Es gibt keinen Augenblick, in dem die Geschichte nicht mitreißt bis zum erlösenden Finale, das Jenufa, die bis an die Grenze des Erträglichen leiden muss, eine Zukunft verspricht mit einem Mann, der sie liebt. Nach dem furiosen Ende des ersten Akts, an dem dieser Mann sie aus Verzweiflung mit einem Messer verletzt, könnte man Stecknadeln fallen hören. Es ist die Kombination aus origineller und schöner Musik, einer verdichteten Inszenierung und großartigen Sängerinnen und Sängern, die bewegt.
Das Familien- und Gesellschaftsdrama um Jenufa, die ein uneheliches Kind erwartet, das sterben muss, damit Ruf, Ehre und Zukunft der Familie gerettet werden, ist schon in der Prosa-Vorlage von Gabriela
Preissová von 1890 schwere Kost.

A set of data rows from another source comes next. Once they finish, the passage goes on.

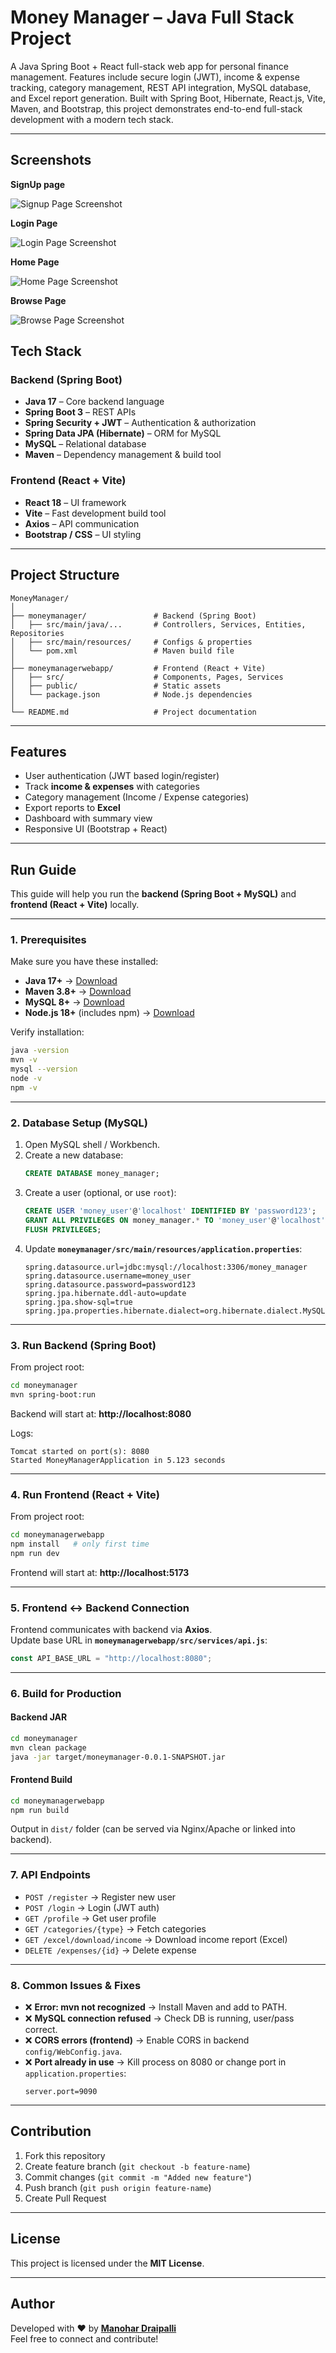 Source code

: #  Money Manager –  Java Full Stack Project

A Java Spring Boot + React full-stack web app for personal finance management. Features include secure login (JWT), income & expense tracking, category management, REST API integration, MySQL database, and Excel report generation. Built with Spring Boot, Hibernate, React.js, Vite, Maven, and Bootstrap, this project demonstrates end-to-end full-stack development with a modern tech stack.

---


## Screenshots

**SignUp page**

![Signup Page Screenshot](images/signup.png)

**Login Page**

![Login Page Screenshot](images/login.png)

**Home Page**

![Home Page Screenshot](images/home.png)

**Browse Page**

![Browse Page Screenshot](images/browse.png)

##  Tech Stack

### Backend (Spring Boot)
- **Java 17** – Core backend language  
- **Spring Boot 3** – REST APIs  
- **Spring Security + JWT** – Authentication & authorization  
- **Spring Data JPA (Hibernate)** – ORM for MySQL  
- **MySQL** – Relational database  
- **Maven** – Dependency management & build tool  

### Frontend (React + Vite)
- **React 18** – UI framework  
- **Vite** – Fast development build tool  
- **Axios** – API communication  
- **Bootstrap / CSS** – UI styling  

---

##  Project Structure

```
MoneyManager/
│
├── moneymanager/               # Backend (Spring Boot)
│   ├── src/main/java/...       # Controllers, Services, Entities, Repositories
│   ├── src/main/resources/     # Configs & properties
│   └── pom.xml                 # Maven build file
│
├── moneymanagerwebapp/         # Frontend (React + Vite)
│   ├── src/                    # Components, Pages, Services
│   ├── public/                 # Static assets
│   └── package.json            # Node.js dependencies
│
└── README.md                   # Project documentation
```

---

##  Features

-  User authentication (JWT based login/register)  
-  Track **income & expenses** with categories  
-  Category management (Income / Expense categories)  
-  Export reports to **Excel**  
-  Dashboard with summary view  
-  Responsive UI (Bootstrap + React)  

---

##  Run Guide

This guide will help you run the **backend (Spring Boot + MySQL)** and **frontend (React + Vite)** locally.

---

###  1. Prerequisites

Make sure you have these installed:

- **Java 17+** → [Download](https://adoptium.net/)  
- **Maven 3.8+** → [Download](https://maven.apache.org/)  
- **MySQL 8+** → [Download](https://dev.mysql.com/downloads/)  
- **Node.js 18+** (includes npm) → [Download](https://nodejs.org/)  

Verify installation:
```bash
java -version
mvn -v
mysql --version
node -v
npm -v
```

---

###  2. Database Setup (MySQL)

1. Open MySQL shell / Workbench.
2. Create a new database:
   ```sql
   CREATE DATABASE money_manager;
   ```
3. Create a user (optional, or use `root`):
   ```sql
   CREATE USER 'money_user'@'localhost' IDENTIFIED BY 'password123';
   GRANT ALL PRIVILEGES ON money_manager.* TO 'money_user'@'localhost';
   FLUSH PRIVILEGES;
   ```
4. Update **`moneymanager/src/main/resources/application.properties`**:
   ```properties
   spring.datasource.url=jdbc:mysql://localhost:3306/money_manager
   spring.datasource.username=money_user
   spring.datasource.password=password123
   spring.jpa.hibernate.ddl-auto=update
   spring.jpa.show-sql=true
   spring.jpa.properties.hibernate.dialect=org.hibernate.dialect.MySQL8Dialect
   ```

---

###  3. Run Backend (Spring Boot)

From project root:
```bash
cd moneymanager
mvn spring-boot:run
```

 Backend will start at: **http://localhost:8080**

Logs:
```
Tomcat started on port(s): 8080
Started MoneyManagerApplication in 5.123 seconds
```

---

###  4. Run Frontend (React + Vite)

From project root:
```bash
cd moneymanagerwebapp
npm install   # only first time
npm run dev
```

 Frontend will start at: **http://localhost:5173**

---

###  5. Frontend ↔ Backend Connection

Frontend communicates with backend via **Axios**.  
Update base URL in **`moneymanagerwebapp/src/services/api.js`**:

```javascript
const API_BASE_URL = "http://localhost:8080";
```

---

###  6. Build for Production

#### Backend JAR
```bash
cd moneymanager
mvn clean package
java -jar target/moneymanager-0.0.1-SNAPSHOT.jar
```

#### Frontend Build
```bash
cd moneymanagerwebapp
npm run build
```
Output in `dist/` folder (can be served via Nginx/Apache or linked into backend).

---

###  7. API Endpoints

- `POST /register` → Register new user  
- `POST /login` → Login (JWT auth)  
- `GET /profile` → Get user profile  
- `GET /categories/{type}` → Fetch categories  
- `GET /excel/download/income` → Download income report (Excel)  
- `DELETE /expenses/{id}` → Delete expense  

---

###  8. Common Issues & Fixes

- ❌ **Error: mvn not recognized** → Install Maven and add to PATH.  
- ❌ **MySQL connection refused** → Check DB is running, user/pass correct.  
- ❌ **CORS errors (frontend)** → Enable CORS in backend `config/WebConfig.java`.  
- ❌ **Port already in use** → Kill process on 8080 or change port in `application.properties`:
  ```properties
  server.port=9090
  ```

---

##  Contribution

1. Fork this repository  
2. Create feature branch (`git checkout -b feature-name`)  
3. Commit changes (`git commit -m "Added new feature"`)  
4. Push branch (`git push origin feature-name`)  
5. Create Pull Request  

---

##  License

This project is licensed under the **MIT License**.

---

##  Author

Developed with ❤️ by **[Manohar Draipalli](https://github.com/manohar6317)**  
Feel free to connect and contribute!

Von Janácek ebenso volkstümlich wie anspruchsvoll vertont und von Regisseurin Tatjana Gürbaca in Szene gesetzt, wird der Stoff zum packenden Drama auf engstem Raum. Alles spielt sich während dieser fast drei Stunden auf einer Bühne ab, deren Bild sich nur durch die Bewegung der Akteure verändert und die einer riesigen Holzkrippe mit Spitzdach gleicht – mit tribünenartigen Rängen, auf denen hinaufund hinuntergeklettert, hindurchgeschaut und am Ende sogar aus dem Paradies hinabgestiegen wird.

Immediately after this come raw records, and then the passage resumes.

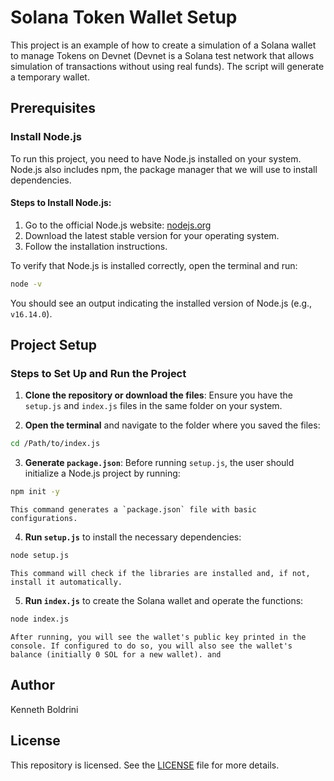 # Solana Token Wallet Setup

This project is an example of how to create a simulation of a Solana wallet to manage Tokens on Devnet (Devnet is a Solana test network that allows simulation of transactions without using real funds). The script will generate a temporary wallet.

## Prerequisites

### Install Node.js

To run this project, you need to have Node.js installed on your system. Node.js also includes npm, the package manager that we will use to install dependencies.

#### Steps to Install Node.js:

1. Go to the official Node.js website: [nodejs.org](https://nodejs.org/)
2. Download the latest stable version for your operating system.
3. Follow the installation instructions.

To verify that Node.js is installed correctly, open the terminal and run:

```sh
node -v
```

You should see an output indicating the installed version of Node.js (e.g., `v16.14.0`).

## Project Setup

### Steps to Set Up and Run the Project

1. **Clone the repository or download the files**: Ensure you have the `setup.js` and `index.js` files in the same folder on your system.
    
2. **Open the terminal** and navigate to the folder where you saved the files:
    

```sh
cd /Path/to/index.js
```

3. **Generate `package.json`**: Before running `setup.js`, the user should initialize a Node.js project by running:

```sh
npm init -y
```

	This command generates a `package.json` file with basic configurations.

4. **Run `setup.js`** to install the necessary dependencies:


```sh
node setup.js
```

	This command will check if the libraries are installed and, if not, install it automatically.

5. **Run `index.js`** to create the Solana wallet and operate the functions:


```sh
node index.js
```

	After running, you will see the wallet's public key printed in the console. If configured to do so, you will also see the wallet's balance (initially 0 SOL for a new wallet). and 

## Author

Kenneth Boldrini

## License

This repository is licensed. See the [LICENSE](./LICENSE) file for more details. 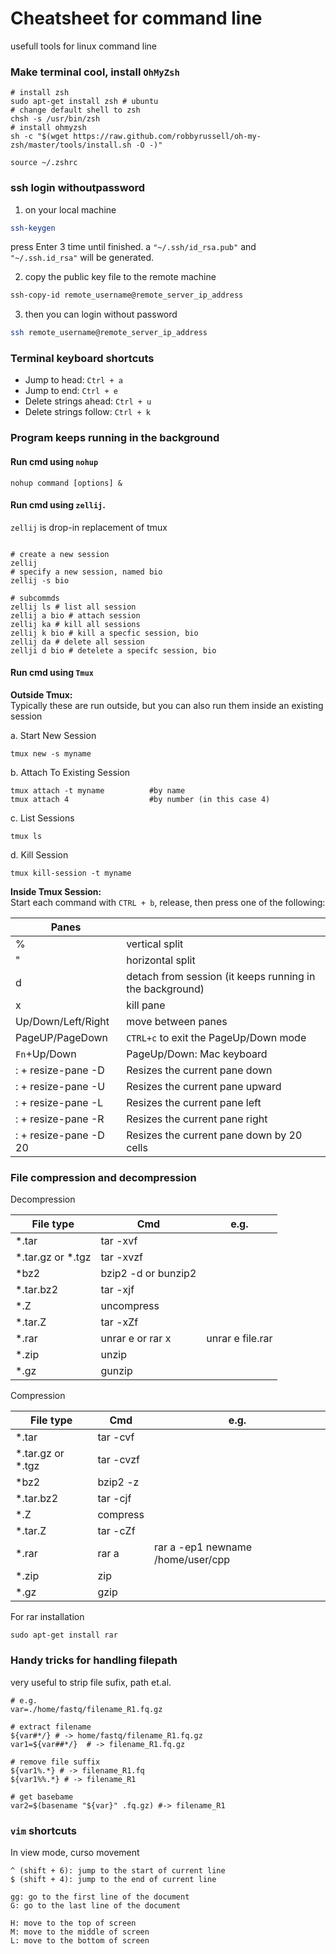 # Cheatsheet for command line


usefull tools for linux command line

### Make terminal cool, install `OhMyZsh`

```shell
# install zsh
sudo apt-get install zsh # ubuntu
# change default shell to zsh
chsh -s /usr/bin/zsh
# install ohmyzsh
sh -c "$(wget https://raw.github.com/robbyrussell/oh-my-zsh/master/tools/install.sh -O -)"

source ~/.zshrc
```

### ssh login withoutpassword

1. on your local machine
```bash
ssh-keygen
```
press Enter 3 time until finished. a `"~/.ssh/id_rsa.pub"` and `"~/.ssh.id_rsa"` will be generated.

2. copy the public key file to the remote machine
```bash
ssh-copy-id remote_username@remote_server_ip_address
```

3. then you can login without password
```bash
ssh remote_username@remote_server_ip_address
```


### Terminal keyboard shortcuts

- Jump to head: `Ctrl + a`  
- Jump to end: `Ctrl + e`  
- Delete strings ahead: `Ctrl + u`
- Delete strings follow: `Ctrl + k`

### Program keeps running in the background  

#### Run cmd using `nohup`

```shell
nohup command [options] &
```

#### Run cmd using `zellij`. 

`zellij` is drop-in replacement of tmux
```shell

# create a new session
zellij 
# specify a new session, named bio
zellij -s bio

# subcommds 
zellij ls # list all session
zellij a bio # attach session
zellij ka # kill all sessions
zellij k bio # kill a specfic session, bio
zellij da # delete all session
zellji d bio # detelete a specifc session, bio
```




#### Run cmd using `Tmux`

**Outside Tmux:**  
Typically these are run outside, but you can also run them inside an existing session  

a. Start New Session 

```shell
tmux new -s myname
```

b. Attach To Existing Session 

```shell
tmux attach -t myname          #by name 
tmux attach 4                  #by number (in this case 4)
```

c. List Sessions 
```shell
tmux ls
```

d. Kill Session
```shell 
tmux kill-session -t myname
```

**Inside Tmux Session:**  
Start each command with `CTRL + b`, release, then press one of the following:  

| Panes                      |                                                          |
| -------------------------  | -------------------------------------------------------- | 
| %                          | vertical split                                           |
| "                          | horizontal split                                         |
| d                          | detach from session (it keeps running in the background) |
| x                          | kill pane                                                |
| Up/Down/Left/Right         | move between panes                                       |
| PageUP/PageDown            | `CTRL+c` to exit the PageUp/Down mode                    |
| `Fn`+Up/Down               | PageUp/Down: Mac keyboard                                |
| : + resize-pane -D         | Resizes the current pane down                            |
| : + resize-pane -U         | Resizes the current pane upward                          |
| : + resize-pane -L         | Resizes the current pane left                            |
| : + resize-pane -R         | Resizes the current pane right                           |
| : + resize-pane -D 20      | Resizes the current pane down by 20 cells                |


### File compression and decompression

Decompression  

| File type         | Cmd                 | e.g.                              |
| ----------------- | ------------------- | --------------------------------- |
| *.tar             | tar -xvf            |                                   |
| *.tar.gz or *.tgz | tar -xvzf           |                                   |
| *bz2              | bzip2 -d or bunzip2 |                                   |
| *.tar.bz2         | tar -xjf            |                                   |
| *.Z               | uncompress          |                                   |
| *.tar.Z           | tar -xZf            |                                   |
| *.rar             | unrar e or rar x    | unrar e file.rar                  |
| *.zip             | unzip               |                                   |
| *.gz              | gunzip              |                                   |


Compression  

| File type         | Cmd                 | e.g.                              |
| ----------------- | ------------------- | --------------------------------- |
| *.tar             | tar -cvf            |                                   |
| *.tar.gz or *.tgz | tar -cvzf           |                                   |
| *bz2              | bzip2 -z            |                                   |
| *.tar.bz2         | tar -cjf            |                                   |
| *.Z               | compress            |                                   |
| *.tar.Z           | tar -cZf            |                                   |
| *.rar             | rar a               | rar a -ep1 newname /home/user/cpp |
| *.zip             | zip                 |                                   |
| *.gz              | gzip                |                                   |

For rar installation

```shell
sudo apt-get install rar
```

### Handy tricks for handling filepath

very useful to strip file sufix, path et.al.

```shell
# e.g.
var=./home/fastq/filename_R1.fq.gz

# extract filename
${var#*/} # -> home/fastq/filename_R1.fq.gz
var1=${var##*/}  # -> filename_R1.fq.gz

# remove file suffix
${var1%.*} # -> filename_R1.fq
${var1%%.*} # -> filename_R1

# get basebame
var2=$(basename "${var}" .fq.gz) #-> filename_R1
```


###  `vim` shortcuts

In view mode, curso movement
```
^ (shift + 6): jump to the start of current line
$ (shift + 4): jump to the end of current line

gg: go to the first line of the document
G: go to the last line of the document

H: move to the top of screen
M: move to the middle of screen
L: move to the bottom of screen
```

###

Vor der Erlösung und Vergebung aber bleibt kein Auge trocken. Man wird die Bilder dieser Schlüsselszenen wie der im zweiten Akt nicht mehr los, in dem Jenufa das Zimmer ihrer Stiefmutter betritt, in dem zuvor noch ihr kleiner, heimlich zur Welt gebrachter Sohn schlummerte. Ihre Stiefmutter, die Küsterin, die alles für sie tun würde, hält den Kindsvater Steva für einen Nichtsnutz, der anderen Frauen und dem Alkohol verfällt. Da er von Jenufa nichts mehr wissen und sie nicht heiraten will, sieht die Küsterin nur einen katastrophalen Ausweg – das Kind muss sterben. Szenerie und Musik vermitteln, dass Jenufa längst ahnt, was vor sich geht. Hier wird aus Liebe gemordet.
Es geht um moralische Fragen und existenzielle Nöte, um Enge, Abhängigkeit, Verzweiflung, aber auch Vergeben und Gottvertrauen wie in der wunderbaren Szene, in der Jenufa zur Gottesmutter Maria betet. Gürbaca macht das Innere der Figuren, die Ohnmacht von Tätern und Opfern jederzeit spürbar.

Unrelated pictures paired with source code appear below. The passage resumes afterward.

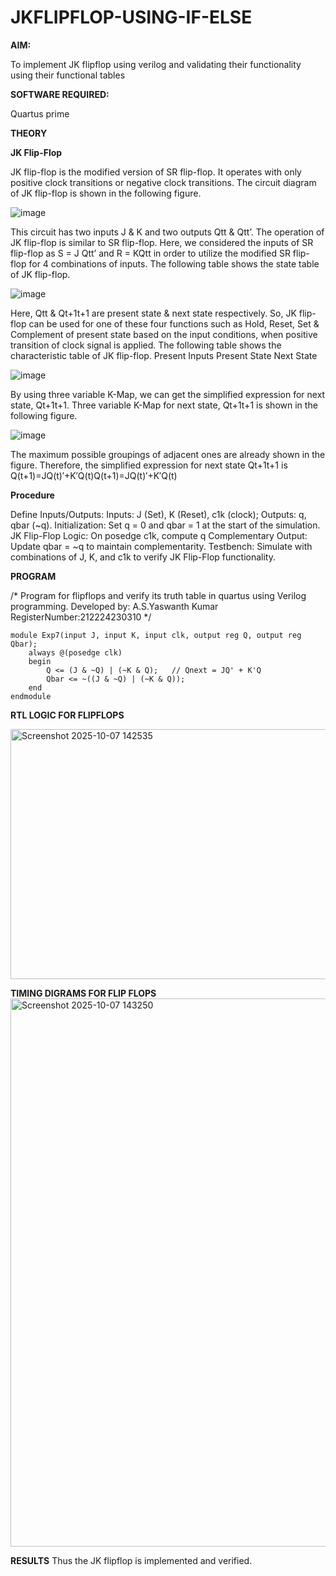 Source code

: # JKFLIPFLOP-USING-IF-ELSE

**AIM:** 

To implement  JK flipflop using verilog and validating their functionality using their functional tables

**SOFTWARE REQUIRED:**

Quartus prime

**THEORY**

**JK Flip-Flop**

JK flip-flop is the modified version of SR flip-flop. It operates with only positive clock transitions or negative clock transitions. The circuit diagram of JK flip-flop is shown in the following figure.

![image](https://github.com/naavaneetha/JKFLIPFLOP-USING-IF-ELSE/assets/154305477/a649c30b-232b-4558-b188-fd6c09845180)


This circuit has two inputs J & K and two outputs Qtt & Qtt’. The operation of JK flip-flop is similar to SR flip-flop. Here, we considered the inputs of SR flip-flop as S = J Qtt’ and R = KQtt in order to utilize the modified SR flip-flop for 4 combinations of inputs. The following table shows the state table of JK flip-flop.

![image](https://github.com/naavaneetha/JKFLIPFLOP-USING-IF-ELSE/assets/154305477/c4360742-e8a8-4937-b089-c46c0433f9a3)

 
Here, Qtt & Qt+1t+1 are present state & next state respectively. So, JK flip-flop can be used for one of these four functions such as Hold, Reset, Set & Complement of present state based on the input conditions, when positive transition of clock signal is applied. The following table shows the characteristic table of JK flip-flop. Present Inputs Present State Next State
 
![image](https://github.com/naavaneetha/JKFLIPFLOP-USING-IF-ELSE/assets/154305477/6c275261-a6d5-4c37-a3a7-1e88ca11c4cd)

By using three variable K-Map, we can get the simplified expression for next state, Qt+1t+1. Three variable K-Map for next state, Qt+1t+1 is shown in the following figure.
 
![image](https://github.com/naavaneetha/JKFLIPFLOP-USING-IF-ELSE/assets/154305477/5174f41b-0ce0-4329-a372-6d1943ea6673)

The maximum possible groupings of adjacent ones are already shown in the figure. Therefore, the simplified expression for next state Qt+1t+1 is Q(t+1)=JQ(t)′+K′Q(t)Q(t+1)=JQ(t)′+K′Q(t)

**Procedure**

Define Inputs/Outputs: Inputs: J (Set), K (Reset), c1k (clock); Outputs: q, qbar (~q).
Initialization: Set q = 0 and qbar = 1 at the start of the simulation.
JK Flip-Flop Logic: On posedge c1k, compute q
Complementary Output: Update qbar = ~q to maintain complementarity.
Testbench: Simulate with combinations of J, K, and c1k to verify JK Flip-Flop functionality.

**PROGRAM**

/* Program for flipflops and verify its truth table in quartus using Verilog programming.
Developed by: A.S.Yaswanth Kumar
RegisterNumber:212224230310
*/
```
module Exp7(input J, input K, input clk, output reg Q, output reg Qbar);
    always @(posedge clk)
    begin
        Q <= (J & ~Q) | (~K & Q);   // Qnext = JQ' + K'Q
        Qbar <= ~((J & ~Q) | (~K & Q));
    end
endmodule
```

**RTL LOGIC FOR FLIPFLOPS**

<img width="632" height="400" alt="Screenshot 2025-10-07 142535" src="https://github.com/user-attachments/assets/c40e2ca3-3367-48d7-8496-fc1dd2a9accf" />

**TIMING DIGRAMS FOR FLIP FLOPS**
<img width="1919" height="877" alt="Screenshot 2025-10-07 143250" src="https://github.com/user-attachments/assets/81ada489-e19d-4ac2-becb-fc08bef9e2fd" />

**RESULTS**
Thus the JK flipflop is implemented and verified.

Ohrwürmer produziert Janácek nicht, intensiv wirkt seine Musik gleichwohl. Axel Kober und den gut aufgelegten Duisburger Philharmonikern gelingt es, durchhörbar und sauber zu musizieren, ein Extralob gebührt Konzertmeister Siegfried Rivinius für die Geigensoli sowie Holzbläsern und Schlagwerk.
Das musikalische Geschehen beherrschen die Sängerinnen in den zentralen Rollen. Stefanie Schaefer als alte Buryja überzeugt ebenso wie Jacquelyn Wagner, der ihre Jenufa souverän, höchst expressiv und mit lyrischem Zauber bietet. Herausragend ist Rosie Aldridge als Küsterin – was sie schauspielerisch und sängerisch bei größter Beanspruchung und verblüffender Bühnenpräsenz bietet, ist Extraklasse.
Das gilt bei den Tenören für Giorgi Sturua als Laca, der am Ende doch seine Jenufa bekommt und nicht nur deshalb Jussi Myllys als Lebemann und Kindsvater Steva in den Schatten stellt. Der Chor, bestens vorbereitet von Gerhard Michalski, zeigt mährisches Temperament und große Spielfreude. Das gesamte Ensemble agiert auf höchstem Niveau – und verdient schon allein für das Singen in der alles andere als leichtgängigen Originalsprache Bewunderung.